• _TASK PROMPT_: Search the entries for the word "plotting". Copy every line where it turns up.

• _Saved entries_:
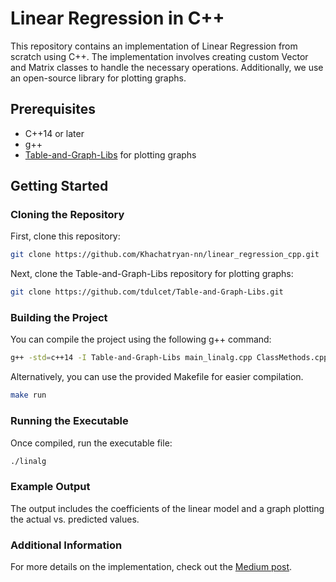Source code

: # Linear Regression in C++

This repository contains an implementation of Linear Regression from scratch using C++. The implementation involves creating custom Vector and Matrix classes to handle the necessary operations. Additionally, we use an open-source library for plotting graphs.

## Prerequisites

- C++14 or later
- g++
- [Table-and-Graph-Libs](https://github.com/tdulcet/Table-and-Graph-Libs) for plotting graphs

## Getting Started

### Cloning the Repository

First, clone this repository:

```sh
git clone https://github.com/Khachatryan-nn/linear_regression_cpp.git
```

Next, clone the Table-and-Graph-Libs repository for plotting graphs:
```sh
git clone https://github.com/tdulcet/Table-and-Graph-Libs.git
```

### Building the Project

You can compile the project using the following g++ command:

```sh
g++ -std=c++14 -I Table-and-Graph-Libs main_linalg.cpp ClassMethods.cpp LinearRegression.cpp -o linalg
```

Alternatively, you can use the provided Makefile for easier compilation.
```sh
make run
```

### Running the Executable

Once compiled, run the executable file:

```sh
./linalg
```

### Example Output

The output includes the coefficients of the linear model and a graph plotting the actual vs. predicted values.

### Additional Information

For more details on the implementation, check out the [Medium post](https://medium.com/@tigrankh02/ml-tutorial-linear-regression-in-c-9d04e719a7e1).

• _PROBLEM SOLUTION_:
This repository contains an implementation of Linear Regression from scratch using C++. The implementation involves creating custom Vector and Matrix classes to handle the necessary operations. Additionally, we use an open-source library for plotting graphs.
- [Table-and-Graph-Libs](https://github.com/tdulcet/Table-and-Graph-Libs) for plotting graphs
Next, clone the Table-and-Graph-Libs repository for plotting graphs:
The output includes the coefficients of the linear model and a graph plotting the actual vs. predicted values.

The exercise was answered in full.